The test for Sen. Obama in this campaign will not be whether he can fly a jet fighter under enemy fire as well as McCain did or whether he can put up with torture in as manly a fashion as McCain sustained for more than five years or whether he can go through his life not being able to raise his arms to his shoulders because his body was broken by the [ . . . ] torturers. Obama, just as most of us, has been spared facing such tests and perhaps been found wanting -- as many of us surely would be.
So far, Obama has faced less taxing tests, such as whether to wear a flag lapel pin. So far, he has scored an incomplete after three tries. First he decided to wear a pin. Then he thought better of it and announced that he no longer would wear the pin, explaining: "You know, the truth is that right after 9/11, I had a pin. Shortly after 9/11 -- particularly because as we're talking about the Iraq war, that became a substitute for, I think, true patriotism, which is speaking out on issues that are of importance to our national security -- I decided I won't wear that pin on my chest. Instead, I'm going to try to tell the American people what I believe will make this country great, and hopefully that'll be a testimony to my patriotism."
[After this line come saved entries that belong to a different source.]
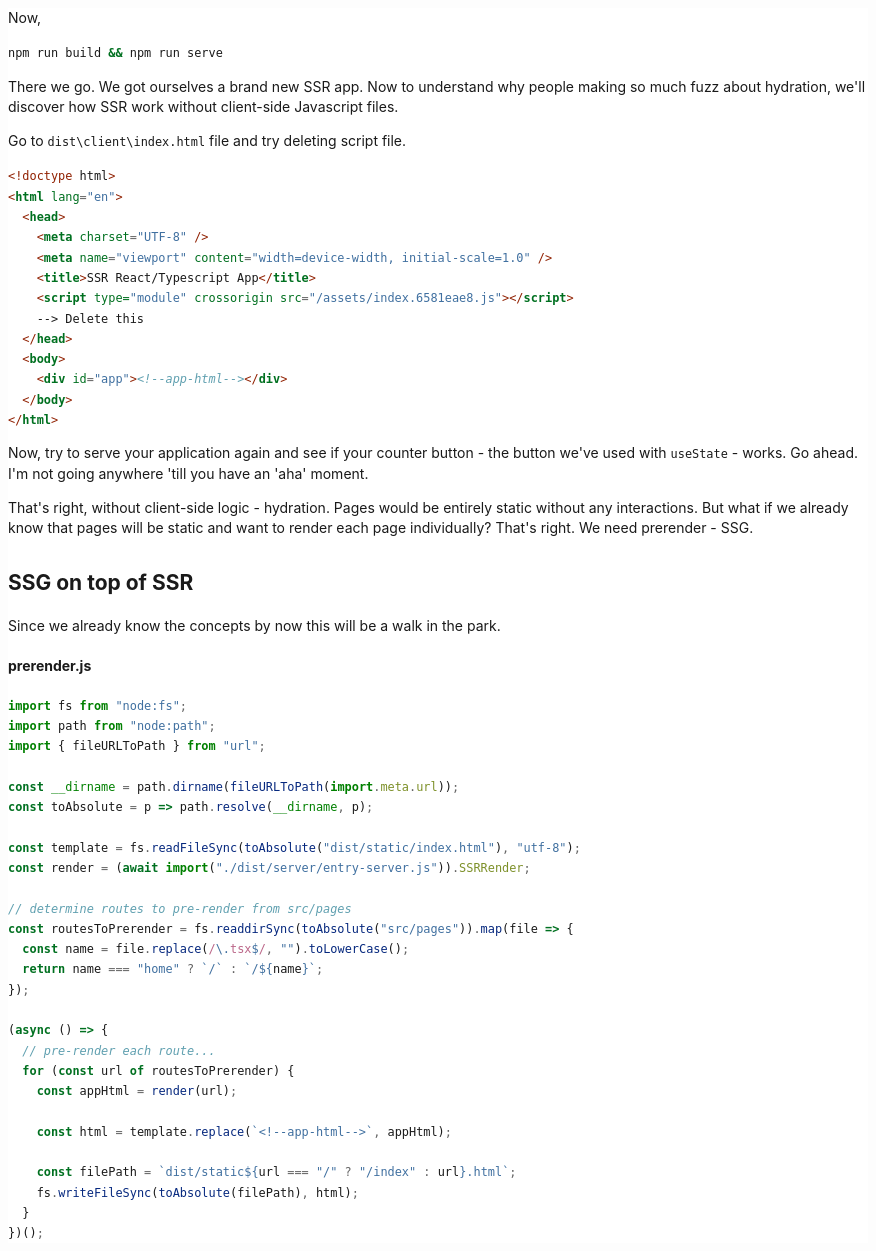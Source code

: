 Now,

```bash
npm run build && npm run serve
```

There we go. We got ourselves a brand new SSR app. Now to understand why people making so much fuzz about hydration, we'll discover how SSR work without client-side Javascript files.

Go to `dist\client\index.html` file and try deleting script file.

```html
<!doctype html>
<html lang="en">
  <head>
    <meta charset="UTF-8" />
    <meta name="viewport" content="width=device-width, initial-scale=1.0" />
    <title>SSR React/Typescript App</title>
    <script type="module" crossorigin src="/assets/index.6581eae8.js"></script>
    --> Delete this
  </head>
  <body>
    <div id="app"><!--app-html--></div>
  </body>
</html>
```

Now, try to serve your application again and see if your counter button - the button we've used with `useState` - works. Go ahead. I'm not going anywhere 'till you have an 'aha' moment.

That's right, without client-side logic - hydration. Pages would be entirely static without any interactions. But what if we already know that pages will be static and want to render each page individually? That's right. We need prerender - SSG.

## SSG on top of SSR

Since we already know the concepts by now this will be a walk in the park.

#### prerender.js

```javascript
import fs from "node:fs";
import path from "node:path";
import { fileURLToPath } from "url";

const __dirname = path.dirname(fileURLToPath(import.meta.url));
const toAbsolute = p => path.resolve(__dirname, p);

const template = fs.readFileSync(toAbsolute("dist/static/index.html"), "utf-8");
const render = (await import("./dist/server/entry-server.js")).SSRRender;

// determine routes to pre-render from src/pages
const routesToPrerender = fs.readdirSync(toAbsolute("src/pages")).map(file => {
  const name = file.replace(/\.tsx$/, "").toLowerCase();
  return name === "home" ? `/` : `/${name}`;
});

(async () => {
  // pre-render each route...
  for (const url of routesToPrerender) {
    const appHtml = render(url);

    const html = template.replace(`<!--app-html-->`, appHtml);

    const filePath = `dist/static${url === "/" ? "/index" : url}.html`;
    fs.writeFileSync(toAbsolute(filePath), html);
  }
})();
```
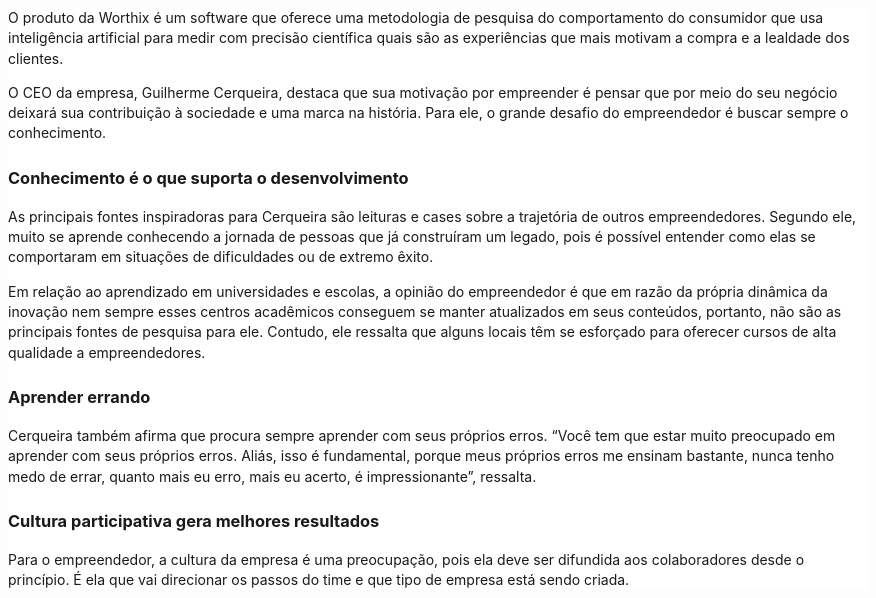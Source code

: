 <p>
	O produto da Worthix é um software que oferece uma metodologia de pesquisa do comportamento do consumidor que usa inteligência 
	artificial para medir com precisão científica quais são as experiências que mais motivam a compra e a lealdade dos clientes.
</p>

<p>
	O CEO da empresa, Guilherme Cerqueira, destaca que sua motivação por empreender é pensar que por meio do seu negócio deixará sua 
	contribuição à sociedade e uma marca na história. Para ele, o grande desafio do empreendedor é buscar sempre o conhecimento.
</p>

<h3>
<strong>Conhecimento é o que suporta o desenvolvimento</strong>
</h3>

<p>
	As principais fontes inspiradoras para Cerqueira são leituras e cases sobre a trajetória de outros empreendedores. 
	Segundo ele, muito se aprende conhecendo a jornada de pessoas que já construíram um legado, pois é possível entender 
	como elas se comportaram em situações de dificuldades ou de extremo êxito.
</p>

<p>
	Em relação ao aprendizado em universidades e escolas, a opinião do empreendedor é que em razão da própria dinâmica da inovação 
	nem sempre esses centros acadêmicos conseguem se manter atualizados em seus conteúdos, portanto, não são as principais fontes de 
	pesquisa para ele. Contudo, ele ressalta que alguns locais têm se esforçado para oferecer cursos de alta qualidade a empreendedores.
</p>

<h3>
<strong>Aprender errando</strong>
</h3>

<p>
	Cerqueira também afirma que procura sempre aprender com seus próprios erros. “Você tem que estar muito preocupado em aprender com seus 
	próprios erros. Aliás, isso é fundamental, porque meus próprios erros me ensinam bastante, nunca tenho medo de errar, quanto mais eu erro, 
	mais eu acerto, é impressionante”, ressalta.
</p>

<h3>
<strong>Cultura participativa gera melhores resultados</strong>
</h3>

<p>
	Para o empreendedor, a cultura da empresa é uma preocupação, pois ela deve ser difundida aos colaboradores desde o princípio. 
	É ela que vai direcionar os passos do time e que tipo de empresa está sendo criada.
</p>
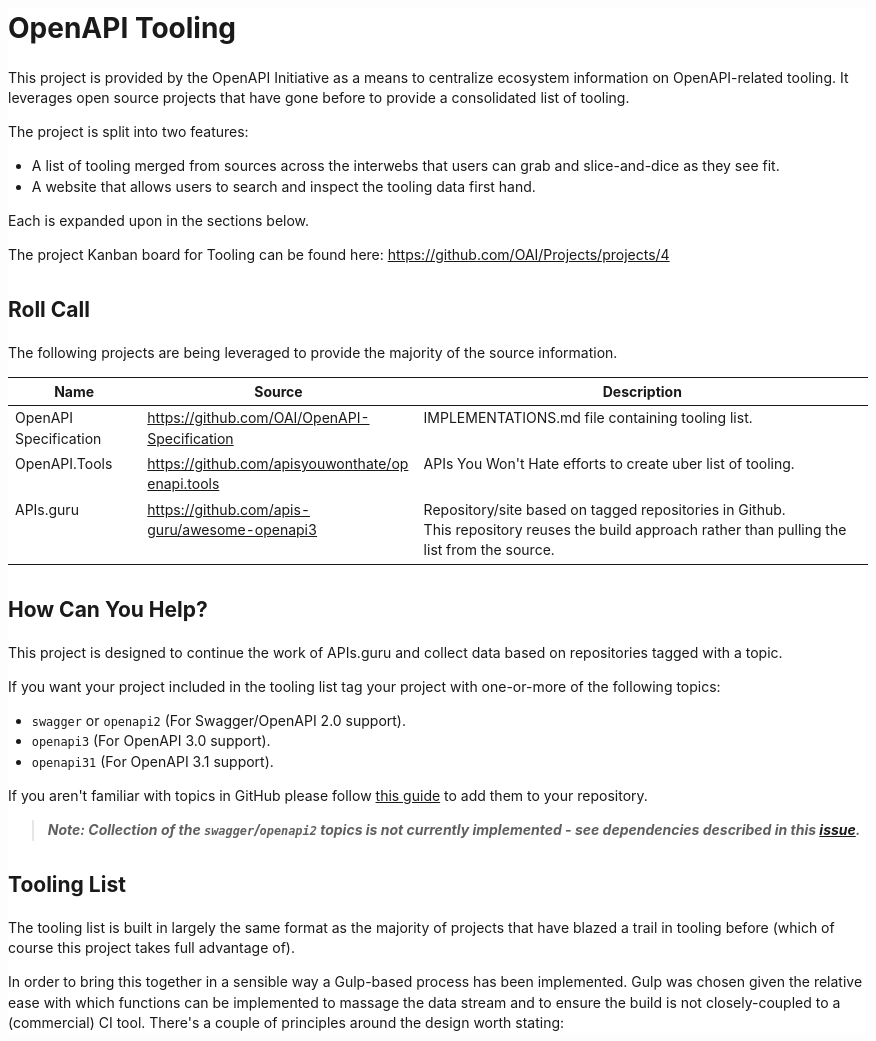 # OpenAPI Tooling

This project is provided by the OpenAPI Initiative as a means to centralize ecosystem information on OpenAPI-related tooling. It leverages open source projects that have gone before to provide a consolidated list of tooling.

The project is split into two features:

- A list of tooling merged from sources across the interwebs that users can grab and slice-and-dice as they see fit.
- A website that allows users to search and inspect the tooling data first hand.

Each is expanded upon in the sections below.

The project Kanban board for Tooling can be found here: https://github.com/OAI/Projects/projects/4

## Roll Call

The following projects are being leveraged to provide the majority of the source information.

| Name                  | Source                                           | Description                                                                                                                                        |
| --------------------- | ------------------------------------------------ | -------------------------------------------------------------------------------------------------------------------------------------------------- |
| OpenAPI Specification | https://github.com/OAI/OpenAPI-Specification     | IMPLEMENTATIONS.md file containing tooling list.                                                                                                   |
| OpenAPI.Tools         | https://github.com/apisyouwonthate/openapi.tools | APIs You Won't Hate efforts to create uber list of tooling.                                                                                       |
| APIs.guru             | https://github.com/apis-guru/awesome-openapi3    | Repository/site based on tagged repositories in Github.<br>This repository reuses the build approach rather than pulling the list from the source. |

## How Can You Help?

This project is designed to continue the work of APIs.guru and collect data based on repositories tagged with a topic.

If you want your project included in the tooling list tag your project with one-or-more of the following topics:

- `swagger` or `openapi2` (For Swagger/OpenAPI 2.0 support).
- `openapi3` (For OpenAPI 3.0 support).
- `openapi31` (For OpenAPI 3.1 support).

If you aren't familiar with topics in GitHub please follow [this guide](https://docs.github.com/en/repositories/managing-your-repositorys-settings-and-features/customizing-your-repository/classifying-your-repository-with-topics) to add them to your repository.

> **_Note: Collection of the `swagger`/`openapi2` topics is not currently implemented - see dependencies described in this [issue](https://github.com/OAI/Tooling/issues/19)._**

## Tooling List

The tooling list is built in largely the same format as the majority of projects that have blazed a trail in tooling before (which of course this project takes full advantage of).

In order to bring this together in a sensible way a Gulp-based process has been implemented. Gulp was chosen given the relative ease with which functions can be implemented to massage the data stream and to ensure the build is not closely-coupled to a (commercial) CI tool. There's a couple of principles around the design worth stating:
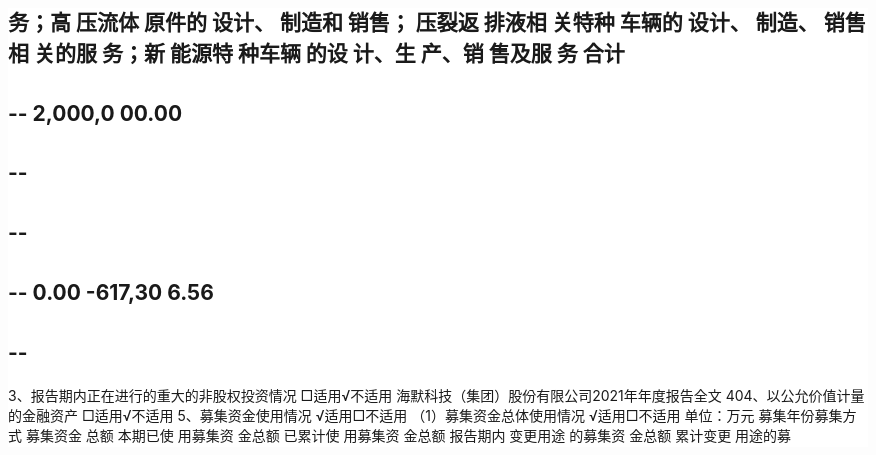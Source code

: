 务；高
压流体
原件的
设计、
制造和
销售；
压裂返
排液相
关特种
车辆的
设计、
制造、
销售相
关的服
务；新
能源特
种车辆
的设
计、生
产、销
售及服
务
合计
--
--
2,000,0
00.00
--
--
--
--
--
--
0.00
-617,30
6.56
--
--
--
3、报告期内正在进行的重大的非股权投资情况
□适用√不适用
海默科技（集团）股份有限公司2021年年度报告全文
404、以公允价值计量的金融资产
□适用√不适用
5、募集资金使用情况
√适用□不适用
（1）募集资金总体使用情况
√适用□不适用
单位：万元
募集年份募集方式
募集资金
总额
本期已使
用募集资
金总额
已累计使
用募集资
金总额
报告期内
变更用途
的募集资
金总额
累计变更
用途的募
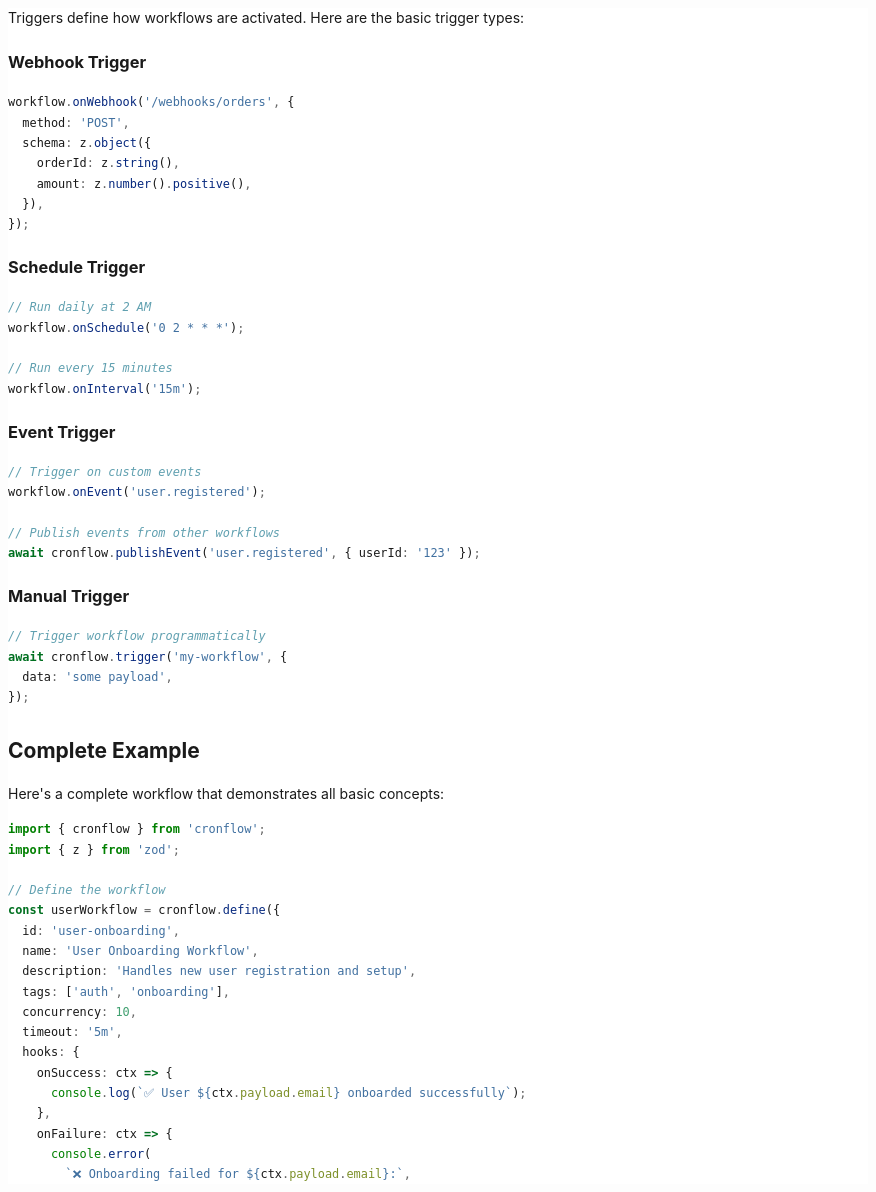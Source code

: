Triggers define how workflows are activated. Here are the basic trigger types:

### Webhook Trigger

```typescript
workflow.onWebhook('/webhooks/orders', {
  method: 'POST',
  schema: z.object({
    orderId: z.string(),
    amount: z.number().positive(),
  }),
});
```

### Schedule Trigger

```typescript
// Run daily at 2 AM
workflow.onSchedule('0 2 * * *');

// Run every 15 minutes
workflow.onInterval('15m');
```

### Event Trigger

```typescript
// Trigger on custom events
workflow.onEvent('user.registered');

// Publish events from other workflows
await cronflow.publishEvent('user.registered', { userId: '123' });
```

### Manual Trigger

```typescript
// Trigger workflow programmatically
await cronflow.trigger('my-workflow', {
  data: 'some payload',
});
```

## Complete Example

Here's a complete workflow that demonstrates all basic concepts:

```typescript
import { cronflow } from 'cronflow';
import { z } from 'zod';

// Define the workflow
const userWorkflow = cronflow.define({
  id: 'user-onboarding',
  name: 'User Onboarding Workflow',
  description: 'Handles new user registration and setup',
  tags: ['auth', 'onboarding'],
  concurrency: 10,
  timeout: '5m',
  hooks: {
    onSuccess: ctx => {
      console.log(`✅ User ${ctx.payload.email} onboarded successfully`);
    },
    onFailure: ctx => {
      console.error(
        `❌ Onboarding failed for ${ctx.payload.email}:`,
```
Then on his third try, during the heated climax to his primary campaign, he started wearing the pin again, I suppose as -- in his previous words -- "a substitute for true patriotism." Hard to know for sure what his calculations are on this vital matter. But that he does calculate constantly whether to wear the pin or not, there can be no doubt. The demands of patriotism are sometimes hard to know. What's a patriot to do? Life can be hard, very hard, out on the old campaign trail.
. . . . . . .
Anyway, John McCain had it easier over the North Vietnamese skies. He didn't have to decide about such things. He was required to wear his dog tags -- evidence of his patriotism. Some people get all the breaks.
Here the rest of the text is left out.